IndieWeb Brighton 2019 remote

In recent months I've been ambling through a thing called the IndieWeb. It's a very interesting group, focused on personal website ownership. Not a conversation goes by when I don't learn something, when I'm not amazed by the generosity and ingenuity of others.

I should preface this with my views being my own, and not IndieWeb endorsed by IndieWeb, any members... (I hope you get it).

Social awkwardness & not attending

As per-usual, I didn't attend in person. I don't really know any of them offline. I do know one of the co-organisers of 2019 Homebrew website club Berlin who was not there. If he was I might have attended I tell myself. It is an excuse, I'll find reasons not to do the most basic things, like turning up to friends weddings if I'm allowed. This time I used the excuse to myself that I try to spend my weekends with my wife. I basically suck a being a part of a community. I did have a nice time with my wife helping with chores and visiting RHS Hyde Hall though.

Once the schedule made it online, I found zoom links so I could tune in, etherpad links, so that I could attempt to contribute or be involved more than a consumer.

On giving back

I think it's important to try to strive for balance as part of a community, try to put in something. While others certainly led the event, and my contributions were sporadic and minor, I'm happy I got involved. I'm a newcomer, I'm learning how to interact with this group. They've been very welcoming, giving hints if I mis-step.

Fun with audio

A Particularly lovely thing that happened was, being asked if I could hear and attempting to hear me. Audio was adjusted so I could talk to the group and their audio to me was improved. I could then turn the volume down below 80, which I'd not mentioned because I didn't want to be a bother. This is a recurring theme with online interactions with any audio or audio-visual chat, and pervades even some online-video content.

Non-public self-owned content

Earlier in the day I'd asked some questions regarding non-public content. I have a desire to put more online. For one thing it is a good backup mechanism. On the other hand, things like check-ins, some notes, even things I have not yet conceived of, I might like to keep private. I know, boo. It probably won't be nearly as useful or wonderful as I think if I do make something private, so no need to concern.

Thankfully Aaron had some prior art around this workflow as demonstrated in a sample encrypted blog post. I was able to combine this with a browser-extension called Mailvelope to get started and see an existing possible user flow.

Things I do not like about this

  • Relies on tokens, instead of a structured content
  • Reliance on a browser-extension
  • It's not very human-friendly
  • There is no standard
  • Browser-extension code uses webpack and is non-trivial to edit

Things I like about this

  • Others have put in a lot of work
  • I'm familiar and comfortable with the technologies
  • The human un-friendly content is hidden by the browser-extension
  • Browser-extension is AGPL Libre software

I'm still learning about this. I was elated to find out that Someone I know wrote some of the JavaScript testing tooling used. I Hope to share something encrypted-content related soon.

Session chat

Rose from Indieweb shared their experience with WordPress, and had some questions which the group and they looked up the answers to relating to varying types of content. There was a follow-up discussion about what hidden really means, and it comes with the caveat I support, which is that nothing is 100% secure. A sobering thought.

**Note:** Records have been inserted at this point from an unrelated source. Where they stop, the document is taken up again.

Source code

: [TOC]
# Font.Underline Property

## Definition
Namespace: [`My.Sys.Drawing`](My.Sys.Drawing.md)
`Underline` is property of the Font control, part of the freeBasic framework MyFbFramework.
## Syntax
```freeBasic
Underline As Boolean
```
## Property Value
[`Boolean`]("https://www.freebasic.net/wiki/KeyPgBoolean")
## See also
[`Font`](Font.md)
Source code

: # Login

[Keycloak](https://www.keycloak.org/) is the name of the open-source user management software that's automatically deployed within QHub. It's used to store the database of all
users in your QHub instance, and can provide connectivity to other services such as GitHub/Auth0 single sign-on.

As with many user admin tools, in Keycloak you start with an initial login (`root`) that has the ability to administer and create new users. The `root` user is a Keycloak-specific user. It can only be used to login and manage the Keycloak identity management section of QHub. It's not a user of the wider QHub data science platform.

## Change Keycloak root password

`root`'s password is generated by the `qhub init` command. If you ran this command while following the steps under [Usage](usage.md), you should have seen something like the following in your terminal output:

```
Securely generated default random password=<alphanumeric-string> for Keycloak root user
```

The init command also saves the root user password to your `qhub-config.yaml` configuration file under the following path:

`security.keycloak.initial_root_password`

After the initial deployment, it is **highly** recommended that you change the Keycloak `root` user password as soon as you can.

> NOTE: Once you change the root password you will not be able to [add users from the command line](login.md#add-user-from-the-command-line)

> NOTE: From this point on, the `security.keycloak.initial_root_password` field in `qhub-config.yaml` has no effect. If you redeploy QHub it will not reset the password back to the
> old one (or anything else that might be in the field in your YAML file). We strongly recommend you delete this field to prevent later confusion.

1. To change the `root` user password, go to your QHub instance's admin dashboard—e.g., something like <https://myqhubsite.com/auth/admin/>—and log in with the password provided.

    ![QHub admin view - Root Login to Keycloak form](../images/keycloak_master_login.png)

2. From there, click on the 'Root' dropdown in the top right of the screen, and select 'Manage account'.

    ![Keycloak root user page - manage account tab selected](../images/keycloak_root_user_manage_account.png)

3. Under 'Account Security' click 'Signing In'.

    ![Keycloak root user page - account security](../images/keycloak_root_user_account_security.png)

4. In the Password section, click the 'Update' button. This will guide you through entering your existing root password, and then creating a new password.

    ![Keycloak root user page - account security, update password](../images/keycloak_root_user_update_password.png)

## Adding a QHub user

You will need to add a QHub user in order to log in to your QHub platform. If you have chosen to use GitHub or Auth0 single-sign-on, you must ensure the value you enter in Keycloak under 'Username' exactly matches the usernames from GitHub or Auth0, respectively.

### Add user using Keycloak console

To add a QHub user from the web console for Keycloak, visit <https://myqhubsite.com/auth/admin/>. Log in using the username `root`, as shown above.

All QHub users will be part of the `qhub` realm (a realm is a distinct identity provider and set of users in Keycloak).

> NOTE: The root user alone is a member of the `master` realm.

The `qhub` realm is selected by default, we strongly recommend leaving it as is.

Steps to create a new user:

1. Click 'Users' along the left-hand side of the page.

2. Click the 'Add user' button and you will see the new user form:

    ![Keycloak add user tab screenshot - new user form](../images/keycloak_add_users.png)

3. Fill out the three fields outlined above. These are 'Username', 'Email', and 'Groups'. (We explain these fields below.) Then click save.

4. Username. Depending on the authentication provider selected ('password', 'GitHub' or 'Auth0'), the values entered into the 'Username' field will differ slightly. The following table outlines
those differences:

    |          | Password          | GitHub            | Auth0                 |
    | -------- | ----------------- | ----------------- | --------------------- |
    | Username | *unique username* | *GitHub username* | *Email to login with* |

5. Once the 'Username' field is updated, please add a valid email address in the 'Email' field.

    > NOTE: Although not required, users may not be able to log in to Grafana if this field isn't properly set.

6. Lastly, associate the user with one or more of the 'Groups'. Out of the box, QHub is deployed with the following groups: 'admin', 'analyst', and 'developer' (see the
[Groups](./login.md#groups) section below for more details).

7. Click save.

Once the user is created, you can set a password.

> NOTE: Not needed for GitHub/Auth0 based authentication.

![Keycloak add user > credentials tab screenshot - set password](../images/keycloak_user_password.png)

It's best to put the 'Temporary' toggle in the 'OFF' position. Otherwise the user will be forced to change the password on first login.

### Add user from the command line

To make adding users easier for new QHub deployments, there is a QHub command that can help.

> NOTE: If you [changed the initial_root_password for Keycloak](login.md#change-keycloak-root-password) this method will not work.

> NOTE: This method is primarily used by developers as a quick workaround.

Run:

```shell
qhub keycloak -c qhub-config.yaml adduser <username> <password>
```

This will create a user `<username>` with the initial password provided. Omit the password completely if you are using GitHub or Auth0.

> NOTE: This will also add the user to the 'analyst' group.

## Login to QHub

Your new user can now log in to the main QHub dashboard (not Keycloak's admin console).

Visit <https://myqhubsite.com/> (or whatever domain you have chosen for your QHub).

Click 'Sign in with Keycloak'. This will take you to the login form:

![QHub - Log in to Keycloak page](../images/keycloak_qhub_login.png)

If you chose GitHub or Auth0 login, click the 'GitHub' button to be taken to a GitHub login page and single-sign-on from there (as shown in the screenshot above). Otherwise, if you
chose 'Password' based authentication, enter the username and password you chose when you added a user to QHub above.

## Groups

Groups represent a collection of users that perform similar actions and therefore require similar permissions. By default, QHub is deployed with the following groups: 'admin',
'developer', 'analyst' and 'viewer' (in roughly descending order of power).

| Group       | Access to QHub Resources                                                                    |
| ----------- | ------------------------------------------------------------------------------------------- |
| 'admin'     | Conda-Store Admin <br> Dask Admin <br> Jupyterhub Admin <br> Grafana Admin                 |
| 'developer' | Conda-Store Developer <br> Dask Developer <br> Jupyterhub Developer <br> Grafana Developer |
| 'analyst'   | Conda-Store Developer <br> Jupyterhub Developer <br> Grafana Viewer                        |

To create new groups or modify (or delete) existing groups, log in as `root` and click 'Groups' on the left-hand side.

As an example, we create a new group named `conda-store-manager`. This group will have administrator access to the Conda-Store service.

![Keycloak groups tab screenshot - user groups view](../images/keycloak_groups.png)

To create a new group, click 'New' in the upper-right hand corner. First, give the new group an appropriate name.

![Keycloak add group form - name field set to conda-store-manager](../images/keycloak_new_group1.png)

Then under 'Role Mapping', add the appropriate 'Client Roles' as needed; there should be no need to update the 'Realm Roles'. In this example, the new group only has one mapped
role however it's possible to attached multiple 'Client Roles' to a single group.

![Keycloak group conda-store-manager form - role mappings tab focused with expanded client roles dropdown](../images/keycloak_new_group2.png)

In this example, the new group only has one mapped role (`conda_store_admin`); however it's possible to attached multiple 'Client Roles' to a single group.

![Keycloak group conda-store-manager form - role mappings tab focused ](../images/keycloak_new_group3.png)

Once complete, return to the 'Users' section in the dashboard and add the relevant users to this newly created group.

Tantek shared with me a concept I'd not heard the term, or a formal write-up of; Publics. It's so re-assuring when others have put time and effort in to come up with concepts and phrases you can use to translate concepts, which can be very detail heavy into short, communicable phrases and sentences.

Indieweb wiki Notes

Local & Offline first

When I started using computers, there was no public internet. Nobody was there to share cat-memes, you had to have a job in IT, or family members that were forward-thinking to really get into computers, mostly. These were simpler times.

When I started writing web-pages in the 1990's pre-adulthood, most of the flow was geared towards Local and Offline first. The internet was new, and could cost a lot, so people did not assume connectivity. People are not doing this anymore, and that impacts access to online content.

I found this session challenging, because the IndieWeb remit is focused on Personal Websites.

Interesting discussion points

  • Multi-device local-first was touched upon
  • It seems this only focuses on the internet, so GPS offline / local-first
  • There were a lot of negative experiences with SPA tooling
  • URL as state could be an option to store state via browser history
  • ServiceWorkers were of-course a topic
  • There is a field of study around CRDT (Conflict free replicated data-types)
  • Seamful (whitebox) vs Seamless (blackbox) approaches

I probably have too much of an agenda on this topic. I'm not exactly a prepper, but I am obsessed with archiving, providing global solutions, extracting knowledge as well as utility from work. I found it incredibly difficult to engage on this, and despite some resonance, I feel I may have not been the best participant in this session. I'm sorry if I took off on a tangent.

Indieweb wiki Notes

Outcomes

  • I'm equipped with some better language
  • I'm aware of prior-art, which should focus me
  • I have a few avenues to look into

Thank you to the sponsors, organisers and participants of Brighton IndieWebCamp 2019.